Panatta tra analisi e aneddoti: il Roland Garros, Musetti, Sinner e l’amicizia eterna con Bertolucci

Adriano Panatta analizza il Roland Garros tra pronostici per Paolini, Sinner e Musetti e irresistibili aneddoti con Paolo Bertolucci. Un viaggio tra tennis e amicizia.
Panatta[1]

Il Roland Garros secondo Panatta: promesse e ostacoli per gli italiani

Adriano Panatta, icona indiscussa del tennis italiano, ha commentato con la sua solita lucidità e ironia l’attuale edizione del Roland Garros, puntando l’attenzione su tre protagonisti azzurri: Jasmine Paolini, Jannik Sinner e Lorenzo Musetti.

“Paolini ha sofferto, ha vinto in tre set con una giocatrice cinese, però può capitare”, ha detto Panatta con il suo tono disincantato. La tennista toscana, seppur sulla buona strada, si trova in un tabellone tutt’altro che semplice: sulla sua rotta si staglia Aryna Sabalenka, ma il vero ostacolo, secondo Panatta, è “ai quarti di finale, con Iga Swiatek, che ricordiamolo, ha vinto due volte Parigi. È una giocatrice che quando è in forma è difficile battere”. Nonostante la difficoltà del percorso, l’ex campione azzurro le ha rivolto un sentito in bocca al lupo.

Per Jannik Sinner, fresco vincitore del suo centesimo torneo a Ginevra, Panatta vede un cammino più agevole fino ai quarti. “Potrebbe avere Draper, e in semifinale potrebbe incontrare Djokovic”, afferma con fiducia, facendo trasparire ottimismo per la possibilità di un confronto stellare con Novak, il campione serbo.

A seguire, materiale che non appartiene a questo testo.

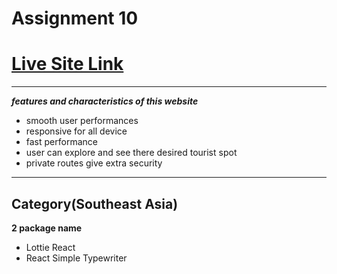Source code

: # Assignment 10

# [Live Site Link](https://r-tourist.web.app)
----------------------

***features and characteristics of this website***
- smooth user performances
- responsive for all device
- fast performance
- user can explore and see there desired tourist spot
- private routes give extra security
----------------------

**Category(Southeast Asia)**
-----

**2 package name**
- Lottie React
- React Simple Typewriter
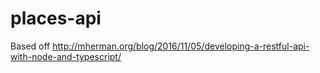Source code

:# places-api

Based off http://mherman.org/blog/2016/11/05/developing-a-restful-api-with-node-and-typescript/
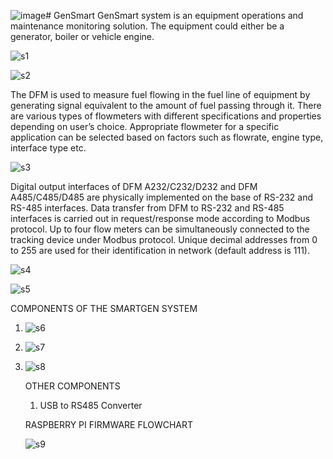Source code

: ![image](https://github.com/Paulsustain/GenSmart/assets/90159980/e0d26685-799b-4bd2-9ca3-0bf1fbe89cfc)# GenSmart
GenSmart system is an equipment operations and maintenance monitoring solution. The equipment  could either be a generator, boiler or vehicle engine.

![s1](https://github.com/Paulsustain/GenSmart/assets/90159980/d6cb4c23-a4a4-4b0b-a8d2-51d43a20be36)



![s2](https://github.com/Paulsustain/GenSmart/assets/90159980/326d5285-626f-405b-9a64-54b32eb62ed8)

The DFM is used to measure fuel flowing in the fuel line of equipment by generating signal equivalent to the amount of fuel passing through it. There are various types of flowmeters with different specifications and properties depending on user’s choice. Appropriate flowmeter for a specific application can be selected based on factors such as flowrate, engine type, interface type etc. 


![s3](https://github.com/Paulsustain/GenSmart/assets/90159980/c5f0c6ab-d018-42b9-b38e-7ec6464136e3)


Digital output interfaces of DFM A232/C232/D232 and DFM A485/C485/D485 are physically implemented on the base of RS-232 and RS-485 interfaces. Data transfer from DFM to RS-232 and RS-485 interfaces is carried out in request/response mode according to Modbus protocol. Up to four flow meters can be simultaneously connected to the tracking device under Modbus protocol. Unique decimal addresses from 0 to 255 are used for their identification in network (default address is 111).

![s4](https://github.com/Paulsustain/GenSmart/assets/90159980/6d86edc2-a8d8-4b65-8723-0fc53c64a8c5)


![s5](https://github.com/Paulsustain/GenSmart/assets/90159980/46b573fc-a8f5-4598-bf5a-de06392e6e93)

COMPONENTS OF THE SMARTGEN SYSTEM



1. ![s6](https://github.com/Paulsustain/GenSmart/assets/90159980/a6661d1a-8038-445c-8dc1-84fe072f4987)

2. ![s7](https://github.com/Paulsustain/GenSmart/assets/90159980/2ee821b3-db32-41f8-9994-6ed0873ec6a9)
3. ![s8](https://github.com/Paulsustain/GenSmart/assets/90159980/82de86ee-4513-4954-83cb-ec3744dd66cd)

   
   OTHER COMPONENTS
   1. USB to RS485 Converter

    RASPBERRY PI FIRMWARE FLOWCHART

   ![s9](https://github.com/Paulsustain/GenSmart/assets/90159980/871837a2-c6fa-4cd2-a732-ea823e64fa05)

Lorenzo Musetti è forse la vera scommessa del Roland Garros secondo Panatta. “Musetti potrebbe essere l’unico a impensierire Sinner e Alcaraz”, dice con entusiasmo, ipotizzando un possibile incrocio ai quarti con Holger Rune, che secondo lui “non sta brillando”. L’obiettivo? Una semifinale da sogno contro Carlos Alcaraz. Ma Panatta non dimentica le insidie del torneo: “Il Roland Garros è lungo, faticoso, duro. A Parigi cambia clima ogni giorno, passa da 12 a 29 gradi”.

Un’amicizia lunga una vita: Panatta e Bertolucci, eroi dentro e fuori dal campo

Oltre al tennis giocato, Panatta oggi è protagonista di “Tennis Heroes”, un programma di Sky che lo vede tornare in coppia con Paolo Bertolucci, con cui condivise la storica vittoria in Coppa Davis nel 1976. Insieme, accompagnati da Stefano Meloccaro, raccontano con ironia e affetto i più grandi campioni di sempre, da Björn Borg fino ai fuoriclasse contemporanei.

Il racconto del loro primo incontro è già uno spettacolo. Bertolucci ricorda di averlo conosciuto a Cesenatico nel 1962, ma Panatta lo incalza: “Hai perso con me in finale! Tu con me hai perso altre mille volte”. Una sintonia fatta di battute, sfottò e aneddoti, come quando raccontano la loro convivenza forzata al Centro federale di Formia: “Il tecnico federale Belardinelli ci mise in camera insieme. Volente o nolente, ho dovuto accettarlo”, dice Bertolucci, mentre Panatta scherza sul fatto che “lui scappava da scuola per andare al mare”.

Il ritratto che fanno l’uno dell’altro è tanto affettuoso quanto sincero. “Paolo era un giocatore che aveva una grande facilità nel giocare a tennis, uno stile impeccabile. Il problema? Non c’aveva voglia di fare un tubo”, racconta Panatta. E Bertolucci, con altrettanta schiettezza, lo descrive come un giocatore capace di risorgere quando meno te lo aspettavi, animato da un orgoglio feroce.

Il loro rapporto è una finestra su un’epoca diversa del tennis, fatta di sacrifici, ma anche di leggerezza. Quando gli viene chiesto se oggi sarebbero stati campioni in un tennis iper-professionale, Panatta risponde con sicurezza: “Ci saremmo adattati”. E sull’enorme giro di soldi che caratterizza il circuito moderno, la risposta è secca: “Posso dirlo? Non me ne frega niente”.

Tra presente e passato, il tennis italiano sorride

Il presente parla di talenti italiani in crescita e di grandi aspettative a Parigi. Il passato è fatto di storie, battute e imprese epiche, come quelle di Panatta e Bertolucci. In un momento storico in cui l’Italia si affaccia sempre più convintamente ai vertici del tennis mondiale, la voce di chi ha fatto la storia resta un punto di riferimento: ironica, lucida e incredibilmente attuale.